So I have a race this weekend. While I had signed up for it earlier this year, it wasn’t until this week that I was 100% sure whether I was going to run it or not. I had some family obligations that might have precluded me from running it, but I got them sorted out and am now cleared to go run around the Maryland suburbs for 10-12 hours. Even excluding my undecided status, it’s been hard for me to get too excited about the run. I was borderline injured (I think/fear) coming out of Boulder Field 100K back in September so have not been training. Instead I’ve been putting up 10-20 mile weeks with no runs longer than 5 miles. I feel OK at this point and while I’m relatively confident in saying I’m healthy, I’m not confident in saying that I have enough endurance left to run 50 miles without getting injured. I’ve always (you know, always dating back to when I started doing ultras several years back) said that it’s better to be 100% healthy and under-trained than 90% healthy and 100% trained for a race. So Saturday will be a great experiment as I put this to the test. I’m really, really, really hoping that I’ve been right for the past couple years. I’m also hoping that I’m right that I’m not injured.

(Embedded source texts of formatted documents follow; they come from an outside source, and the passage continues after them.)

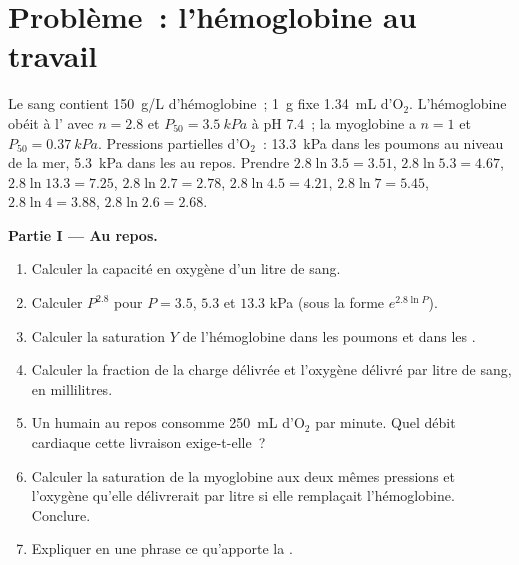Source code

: \section{Problème~: l'hémoglobine au travail}

\begin{problem}
\label{pb:b1:proteins:1}
Le sang contient \qty{150}{g/L} d'hémoglobine~; \qty{1}{g} fixe
\qty{1.34}{mL} d'$\mathrm{O_2}$. L'hémoglobine obéit à l' avec $n = 2.8$ et $P_{50} = \qty{3.5}{kPa}$ à pH 7.4~; la
myoglobine a $n = 1$ et $P_{50} = \qty{0.37}{kPa}$. Pressions
partielles d'$\mathrm{O_2}$~: \qty{13.3}{kPa} dans les poumons au niveau
de la mer, \qty{5.3}{kPa} dans les  au repos. Prendre
$2.8\ln 3.5 = 3.51$,
$2.8\ln 5.3 = 4.67$, $2.8\ln 13.3 = 7.25$, $2.8\ln 2.7 = 2.78$,
$2.8\ln 4.5 = 4.21$, $2.8\ln 7 = 5.45$, $2.8\ln 4 = 3.88$,
$2.8\ln 2.6 = 2.68$.

\medskip
\noindent\textbf{Partie I --- Au repos.}
\begin{enumerate}
  \item Calculer la capacité en oxygène d'un litre de sang.
  \item Calculer $P^{2.8}$ pour $P = 3.5$, $5.3$ et $13.3$ kPa (sous la
        forme $e^{2.8\ln P}$).
  \item Calculer la saturation $Y$ de l'hémoglobine dans les poumons et
        dans les .
  \item Calculer la fraction de la charge délivrée et l'oxygène délivré
        par litre de sang, en millilitres.
  \item Un humain au repos consomme \qty{250}{mL} d'$\mathrm{O_2}$ par
        minute. Quel débit cardiaque cette livraison exige-t-elle~?
  \item Calculer la saturation de la myoglobine aux deux mêmes pressions
        et l'oxygène qu'elle délivrerait par litre si elle remplaçait
        l'hémoglobine. Conclure.
  \item Expliquer en une phrase ce qu'apporte la .
\end{enumerate}


\end{problem}
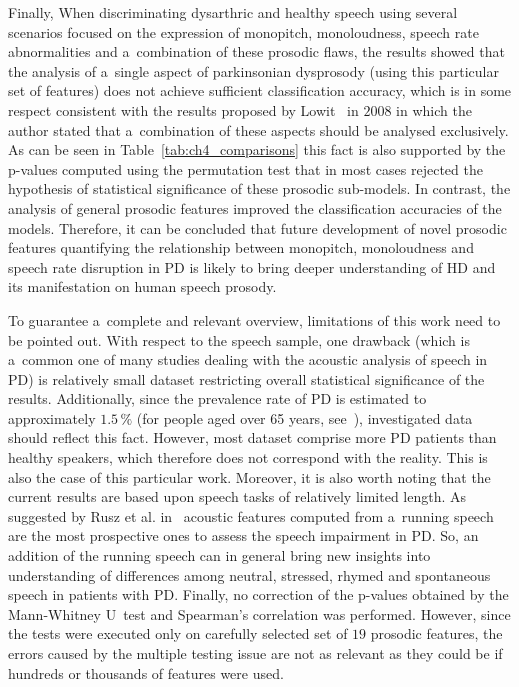 Finally, When discriminating dysarthric and healthy speech using several scenarios focused on the expression of monopitch, monoloudness, speech rate abnormalities and a~combination of these prosodic flaws, the results showed that the analysis of a~single aspect of parkinsonian dysprosody (using this particular set of features) does not achieve sufficient classification accuracy, which is in some respect consistent with the results proposed by Lowit~\cite{Lowit2008} in $2008$ in which the author stated that a~combination of these aspects should be analysed exclusively. As can be seen in Table~\ref{tab:ch4_comparisons} this fact is also supported by the p-values computed using the permutation test that in most cases rejected the hypothesis of statistical significance of these prosodic sub-models. In contrast, the analysis of general prosodic features improved the classification accuracies of the models. Therefore, it can be concluded that future development of novel prosodic features quantifying the relationship between monopitch, monoloudness and speech rate disruption in PD is likely to bring deeper understanding of HD and its manifestation on human speech prosody.

To guarantee a~complete and relevant overview, limitations of this work need to be pointed out. With respect to the speech sample, one drawback (which is a~common one of many studies dealing with the acoustic analysis of speech in PD) is relatively small dataset restricting overall statistical significance of the results. Additionally, since the prevalence rate of PD is estimated to approximately $1.5\,\%$ (for people aged over 65 years, see~\cite{Rijk1997}), investigated data should reflect this fact. However, most dataset comprise more PD patients than healthy speakers, which therefore does not correspond with the reality. This is also the case of this particular work. Moreover, it is also worth noting that the current results are based upon speech tasks of relatively limited length. As suggested by Rusz et al. in~\cite{Rusz2013, Rusz2013b} acoustic features computed from a~running speech are the most prospective ones to assess the speech impairment in PD. So, an addition of the running speech can in general bring new insights into understanding of differences among neutral, stressed, rhymed and spontaneous speech in patients with PD. Finally, no correction of the p-values obtained by the Mann-Whitney U~test and Spearman's correlation was performed. However, since the tests were executed only on carefully selected set of $19$ prosodic features, the errors caused by the multiple testing issue are not as relevant as they could be if hundreds or thousands of features were used.

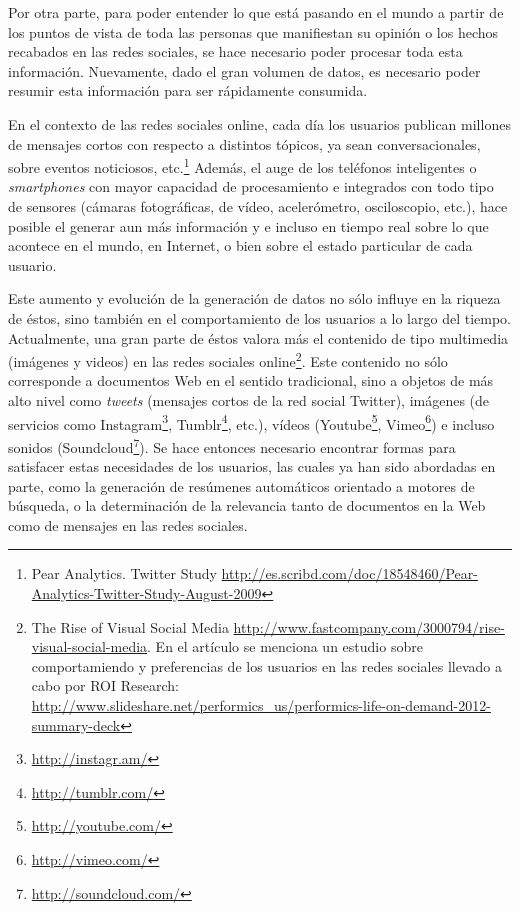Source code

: \documentclass[upright, contnum]{umemoria}
\begin{document}
   Por otra parte, para poder entender lo que está pasando en el
   mundo a partir de los puntos de vista de toda las personas que
   manifiestan su opinión o los hechos recabados en las redes
   sociales, se hace necesario poder procesar toda esta
   información. Nuevamente, dado el gran volumen de datos, es
   necesario poder resumir esta información para ser rápidamente
   consumida. 

   En el contexto de las redes sociales online, cada día los usuarios
   publican  millones de mensajes cortos con respecto a distintos
   tópicos, ya sean conversacionales, sobre eventos noticiosos, 
   etc.\footnote{Pear Analytics. Twitter Study \href{http://es.scribd.com/doc/18548460/Pear-Analytics-Twitter-Study-August-2009}{http://es.scribd.com/doc/18548460/Pear-Analytics-Twitter-Study-August-2009} }
   Además, el auge de los teléfonos inteligentes o \emph{smartphones} con mayor
   capacidad de procesamiento e integrados con todo tipo de sensores
   (cámaras fotográficas, de vídeo, acelerómetro, osciloscopio, etc.),
   hace posible el generar aun más información y
   e incluso en tiempo real sobre lo que acontece en el mundo, en
   Internet, o bien sobre el estado particular de cada usuario.

   Este aumento y evolución de la generación de datos no sólo influye en la
   riqueza de éstos, sino también en el comportamiento de los usuarios
   a lo largo del tiempo. Actualmente,  una gran parte de éstos valora
   más el contenido de tipo multimedia (imágenes y videos)
   en las redes sociales online\footnote{The Rise of Visual Social Media \href{http://www.fastcompany.com/3000794/rise-visual-social-media}{http://www.fastcompany.com/3000794/rise-visual-social-media}. En el artículo se menciona un estudio sobre comportamiendo y preferencias de los usuarios en las redes sociales llevado a cabo por ROI Research: \href{http://www.slideshare.net/performics_us/performics-life-on-demand-2012-summary-deck}{http://www.slideshare.net/performics\_us/performics-life-on-demand-2012-summary-deck} }. 
   Este contenido no sólo corresponde a documentos Web en el sentido
   tradicional, sino a objetos de más alto nivel como \emph{tweets}
   (mensajes cortos de la red social Twitter), imágenes (de servicios
   como Instagram\footnote{\href{http://instagr.am/}{http://instagr.am/} },
   Tumblr\footnote{\href{http://tumblr.com/}{http://tumblr.com/} }, etc.), vídeos
   (Youtube\footnote{\href{http://youtube.com/}{http://youtube.com/} }, Vimeo\footnote{\href{http://vimeo.com/}{http://vimeo.com/} }) e
   incluso sonidos (Soundcloud\footnote{\href{http://soundcloud.com/}{http://soundcloud.com/} }).
   Se hace entonces necesario encontrar formas para satisfacer estas
   necesidades de los usuarios, las cuales ya han sido
   abordadas en parte, como la generación de
   resúmenes automáticos orientado a motores de búsqueda, o la
   determinación de la relevancia tanto de documentos en la Web como de
   mensajes en las redes sociales.
\end{document}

Another thing that now has me “meh” about this race is the weather. When I initially checked the 10 day forecast, it was supposed to be a low of about 40 and highs in the mid-50s. You know, just about perfect running weather. Now the forecast is calling for a low of 20 degrees and a high of 40. What the heck?!?! The temperatures have been so mild this fall that the coldest run I’ve done so far has been 38.3 degrees. This is going to be the high for the day, not the low. Now I have to remember what my sub-30 degree running clothes are and then decide whether I need to wear all that or if I can suck it up until the temperatures get back above 30 degrees. Bother.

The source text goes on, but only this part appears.